Qualitative content analysis of the interview data
The qualitative content analysis (Mayring, 2000) of the interview material shows, according to the teachers, a rather heterogeneous – at different dimensions and levels – development of the “mathematical reasoning” competence during the one-month project. Nevertheless, every student learned that claims must be supported by reasoning and arguments. Students stated that reasoning was more than simply making a calculation because an explanation was needed, too. Students described the reasoning and argumentation competence by the use of certain expressions, such as “because it is” “therefore it is” or “why it is”. An argument appears sound when it is logical, simple and easy to follow, according to the students.

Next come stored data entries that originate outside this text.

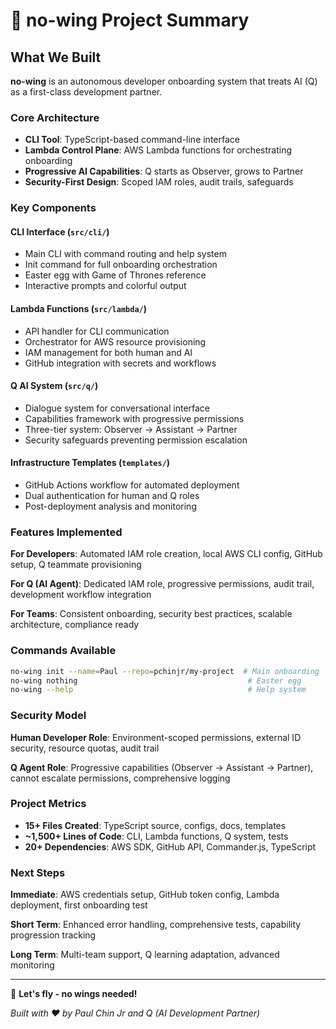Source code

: # 🎯 no-wing Project Summary

## What We Built

**no-wing** is an autonomous developer onboarding system that treats AI (Q) as a first-class development partner.

### Core Architecture
- **CLI Tool**: TypeScript-based command-line interface
- **Lambda Control Plane**: AWS Lambda functions for orchestrating onboarding
- **Progressive AI Capabilities**: Q starts as Observer, grows to Partner
- **Security-First Design**: Scoped IAM roles, audit trails, safeguards

### Key Components

#### CLI Interface (`src/cli/`)
- Main CLI with command routing and help system
- Init command for full onboarding orchestration
- Easter egg with Game of Thrones reference
- Interactive prompts and colorful output

#### Lambda Functions (`src/lambda/`)
- API handler for CLI communication
- Orchestrator for AWS resource provisioning
- IAM management for both human and AI
- GitHub integration with secrets and workflows

#### Q AI System (`src/q/`)
- Dialogue system for conversational interface
- Capabilities framework with progressive permissions
- Three-tier system: Observer → Assistant → Partner
- Security safeguards preventing permission escalation

#### Infrastructure Templates (`templates/`)
- GitHub Actions workflow for automated deployment
- Dual authentication for human and Q roles
- Post-deployment analysis and monitoring

### Features Implemented

**For Developers**: Automated IAM role creation, local AWS CLI config, GitHub setup, Q teammate provisioning

**For Q (AI Agent)**: Dedicated IAM role, progressive permissions, audit trail, development workflow integration

**For Teams**: Consistent onboarding, security best practices, scalable architecture, compliance ready

### Commands Available

```bash
no-wing init --name=Paul --repo=pchinjr/my-project  # Main onboarding
no-wing nothing                                      # Easter egg
no-wing --help                                       # Help system
```

### Security Model

**Human Developer Role**: Environment-scoped permissions, external ID security, resource quotas, audit trail

**Q Agent Role**: Progressive capabilities (Observer → Assistant → Partner), cannot escalate permissions, comprehensive logging

### Project Metrics

- **15+ Files Created**: TypeScript source, configs, docs, templates
- **~1,500+ Lines of Code**: CLI, Lambda functions, Q system, tests
- **20+ Dependencies**: AWS SDK, GitHub API, Commander.js, TypeScript

### Next Steps

**Immediate**: AWS credentials setup, GitHub token config, Lambda deployment, first onboarding test

**Short Term**: Enhanced error handling, comprehensive tests, capability progression tracking

**Long Term**: Multi-team support, Q learning adaptation, advanced monitoring

---

🛫 **Let's fly - no wings needed!**

*Built with ❤️ by Paul Chin Jr and Q (AI Development Partner)*
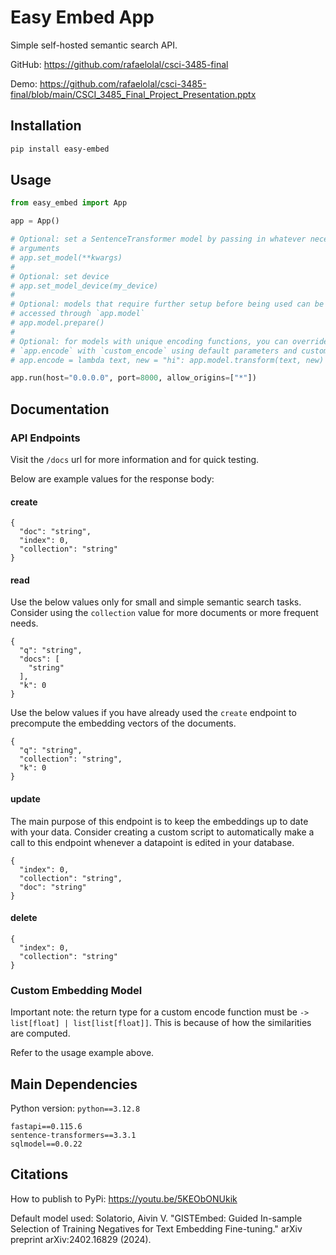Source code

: # Easy Embed App

Simple self-hosted semantic search API.

GitHub: https://github.com/rafaelolal/csci-3485-final

Demo: https://github.com/rafaelolal/csci-3485-final/blob/main/CSCI_3485_Final_Project_Presentation.pptx

## Installation
```bash
pip install easy-embed
```

## Usage

```py
from easy_embed import App

app = App()

# Optional: set a SentenceTransformer model by passing in whatever necessary
# arguments
# app.set_model(**kwargs)
# 
# Optional: set device
# app.set_model_device(my_device)
#
# Optional: models that require further setup before being used can be
# accessed through `app.model`
# app.model.prepare()
#
# Optional: for models with unique encoding functions, you can override
# `app.encode` with `custom_encode` using default parameters and custom logic
# app.encode = lambda text, new = "hi": app.model.transform(text, new)

app.run(host="0.0.0.0", port=8000, allow_origins=["*"])
```

## Documentation

### API Endpoints

Visit the `/docs` url for more information and for quick testing.

Below are example values for the response body:

#### create

```
{
  "doc": "string",
  "index": 0,
  "collection": "string"
}
```

#### read

Use the below values only for small and simple semantic search tasks. Consider using the `collection` value for more documents or more frequent needs.
```
{
  "q": "string",
  "docs": [
    "string"
  ],
  "k": 0
}
```

Use the below values if you have already used the `create` endpoint to precompute the embedding vectors of the documents.
```
{
  "q": "string",
  "collection": "string",
  "k": 0
}
```

#### update

The main purpose of this endpoint is to keep the embeddings up to date with your data. Consider creating a custom script to automatically make a call to this endpoint whenever a datapoint is edited in your database.
```
{
  "index": 0,
  "collection": "string",
  "doc": "string"
}
```

#### delete

```
{
  "index": 0,
  "collection": "string"
}
```

### Custom Embedding Model

Important note: the return type for a custom encode function must be `-> list[float] | list[list[float]]`. This is because of how the similarities are computed.

Refer to the usage example above.

## Main Dependencies

Python version: `python==3.12.8`

```
fastapi==0.115.6
sentence-transformers==3.3.1
sqlmodel==0.0.22
```

## Citations

How to publish to PyPi: https://youtu.be/5KEObONUkik

Default model used: Solatorio, Aivin V. "GISTEmbed: Guided In-sample Selection of Training Negatives for Text Embedding Fine-tuning." arXiv preprint arXiv:2402.16829 (2024).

It also has to be extensive. Further, the teachers believed that the students realised that the mathematical reasoning competence is complex and that achievement can differ depending on dimension and level. The students understood that judging reasoning tasks as “false” or “right” is not adequate and that “less understandable” or “well comprehended” is far more appropriate. Most of the students, but not all, claimed to have become more competent in reasoning during the project period. The mixing of task difficulty and competence development remains an unsolved problem. Sometimes a student thinks he or she gained competence because he or she learned to tackle more difficult reasoning tasks. Analysing the student's answers revealed that learning to reason is not easy for the children, but it is feasible. In addition, some of the difficulty is within the format of the task and not part of mathematical reasoning in general. Additionally, the teachers believed that the using the rubric led for them to a deeper understanding of the topic, and helped with content-knowledge and the clarification of the learning goals for the students. This relates positively to our research question about the transparency of the rubric.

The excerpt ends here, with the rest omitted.